Crohn's Part V

This feels like deja vu…and not the good kind.

If you’ve followed this Crohn’s series, you know the back story. My daughter was diagnosed back in March of 2010. Since then, she’s done well for the most part (except for that episode where she stopped taking her medication last summer). That all changed this past week. She had not been feeling as well for the last few weeks so her doctor ordered an upper and lower GI be performed to check things out. She had this procedure done the day she was diagnosed. I wrote I never wanted to see her like that again in my life. I saw her like that again last Wednesday and it wasn’t any easier.

Once the procedure was done, I could tell by the look on the doctor’s face that it was news I didn’t want to hear but probably knew was coming. She was most definitely having a flare up of Crohn’s. The other thing I never wanted to see again was her having to be on steroids for a 2nd time. Guess what? I batted 2 for 2 on this day of things I didn’t want to see. She would have to begin being treated with steroids right away and require another stay in the hospital.
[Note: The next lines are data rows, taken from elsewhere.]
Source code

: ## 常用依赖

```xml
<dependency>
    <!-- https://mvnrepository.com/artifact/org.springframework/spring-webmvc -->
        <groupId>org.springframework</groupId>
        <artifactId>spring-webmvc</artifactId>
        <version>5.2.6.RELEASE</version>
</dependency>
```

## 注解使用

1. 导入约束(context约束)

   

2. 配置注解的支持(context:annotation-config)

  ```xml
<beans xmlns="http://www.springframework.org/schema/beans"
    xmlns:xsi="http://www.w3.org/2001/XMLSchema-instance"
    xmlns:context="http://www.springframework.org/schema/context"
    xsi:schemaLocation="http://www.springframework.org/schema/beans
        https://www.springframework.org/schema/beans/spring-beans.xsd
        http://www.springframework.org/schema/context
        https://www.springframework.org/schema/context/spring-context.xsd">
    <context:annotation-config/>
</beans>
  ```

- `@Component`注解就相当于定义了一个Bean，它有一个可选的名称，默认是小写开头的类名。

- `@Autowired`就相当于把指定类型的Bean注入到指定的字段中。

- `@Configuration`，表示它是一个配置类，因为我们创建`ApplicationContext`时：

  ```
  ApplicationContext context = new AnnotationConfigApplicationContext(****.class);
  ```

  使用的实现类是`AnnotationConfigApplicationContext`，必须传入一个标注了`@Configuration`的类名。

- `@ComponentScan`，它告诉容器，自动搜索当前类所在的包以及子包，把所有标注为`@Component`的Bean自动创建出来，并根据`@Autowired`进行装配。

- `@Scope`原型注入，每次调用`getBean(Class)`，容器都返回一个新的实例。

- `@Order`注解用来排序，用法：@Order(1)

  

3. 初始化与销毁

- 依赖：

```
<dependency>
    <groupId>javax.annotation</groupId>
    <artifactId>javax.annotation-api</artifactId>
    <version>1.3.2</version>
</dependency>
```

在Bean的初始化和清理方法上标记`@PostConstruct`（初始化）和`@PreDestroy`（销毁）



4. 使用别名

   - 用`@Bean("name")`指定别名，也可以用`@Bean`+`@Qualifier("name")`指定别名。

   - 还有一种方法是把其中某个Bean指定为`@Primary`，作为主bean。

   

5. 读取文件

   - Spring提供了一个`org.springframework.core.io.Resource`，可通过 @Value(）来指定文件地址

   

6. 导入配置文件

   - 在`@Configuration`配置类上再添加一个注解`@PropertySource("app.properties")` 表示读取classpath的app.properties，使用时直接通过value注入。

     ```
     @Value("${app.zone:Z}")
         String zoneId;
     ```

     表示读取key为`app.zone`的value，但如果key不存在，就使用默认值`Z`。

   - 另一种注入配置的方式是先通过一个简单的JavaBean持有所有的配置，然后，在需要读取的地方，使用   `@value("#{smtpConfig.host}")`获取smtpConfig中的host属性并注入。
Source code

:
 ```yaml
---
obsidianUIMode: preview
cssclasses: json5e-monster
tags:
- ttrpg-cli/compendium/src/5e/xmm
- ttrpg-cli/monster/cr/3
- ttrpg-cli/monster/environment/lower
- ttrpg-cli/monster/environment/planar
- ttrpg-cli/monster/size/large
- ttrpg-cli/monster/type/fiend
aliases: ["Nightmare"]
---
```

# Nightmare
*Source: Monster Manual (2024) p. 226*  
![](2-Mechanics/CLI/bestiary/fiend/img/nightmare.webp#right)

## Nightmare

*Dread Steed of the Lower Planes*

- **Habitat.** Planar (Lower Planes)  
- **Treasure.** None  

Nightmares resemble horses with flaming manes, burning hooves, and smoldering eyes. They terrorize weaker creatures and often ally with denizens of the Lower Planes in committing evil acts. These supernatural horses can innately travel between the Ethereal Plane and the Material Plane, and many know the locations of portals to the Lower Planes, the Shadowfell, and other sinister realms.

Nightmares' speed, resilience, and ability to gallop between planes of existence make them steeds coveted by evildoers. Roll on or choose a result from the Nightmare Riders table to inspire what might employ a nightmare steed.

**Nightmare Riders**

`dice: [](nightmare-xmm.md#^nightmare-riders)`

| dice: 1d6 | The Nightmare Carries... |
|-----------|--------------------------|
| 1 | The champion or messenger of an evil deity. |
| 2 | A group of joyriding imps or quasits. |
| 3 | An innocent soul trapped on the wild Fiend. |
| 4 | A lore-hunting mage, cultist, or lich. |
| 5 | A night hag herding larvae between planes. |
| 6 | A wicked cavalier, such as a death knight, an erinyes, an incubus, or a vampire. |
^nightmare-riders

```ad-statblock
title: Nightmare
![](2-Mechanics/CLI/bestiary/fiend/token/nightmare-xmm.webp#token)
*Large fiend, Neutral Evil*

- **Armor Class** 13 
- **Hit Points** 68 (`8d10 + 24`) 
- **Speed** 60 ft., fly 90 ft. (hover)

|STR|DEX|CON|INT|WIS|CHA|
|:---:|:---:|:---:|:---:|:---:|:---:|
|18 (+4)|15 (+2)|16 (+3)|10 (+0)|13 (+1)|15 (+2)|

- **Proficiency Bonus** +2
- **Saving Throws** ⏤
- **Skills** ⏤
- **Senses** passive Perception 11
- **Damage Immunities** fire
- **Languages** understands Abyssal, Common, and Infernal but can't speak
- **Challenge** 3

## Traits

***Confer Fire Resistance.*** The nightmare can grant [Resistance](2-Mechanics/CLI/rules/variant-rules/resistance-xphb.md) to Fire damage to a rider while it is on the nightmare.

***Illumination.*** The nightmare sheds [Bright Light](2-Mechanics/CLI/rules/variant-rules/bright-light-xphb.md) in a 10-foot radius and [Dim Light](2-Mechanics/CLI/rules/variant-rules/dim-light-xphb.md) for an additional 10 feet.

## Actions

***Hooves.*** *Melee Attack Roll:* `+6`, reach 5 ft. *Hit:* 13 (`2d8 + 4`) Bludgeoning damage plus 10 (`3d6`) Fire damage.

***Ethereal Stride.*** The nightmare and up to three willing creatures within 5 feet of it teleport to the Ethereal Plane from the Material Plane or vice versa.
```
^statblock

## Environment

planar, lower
I really worry about how she is going to feel once her appearance starts changing while on these medications.

There was a little bit of good news that came out of this. She only had to stay one night instead of the 3 or 4 that was originally planned. She responded very well to the medications and treatment right off the bat. At this point, I’m realizing this is going to be an ongoing battle through her life…it’s sinking in more and more. I’ve recently had some severe back pain and I have a bad cold as I’m writing this but I would gladly take feeling this way every day for the rest of my life if it meant she would be ok. All I ask is that she be able to live and enjoy her life without too many more complications. For someone who is only 9 years old, she has gone through more than most people in their seventies. I may have mentioned this before but she is the bravest person I’ve ever met and I really hope she stays as strong as she is moving forward. Thank you for reading this and expressing your support. Hopefully, I won’t be writing too many blogs on this subject.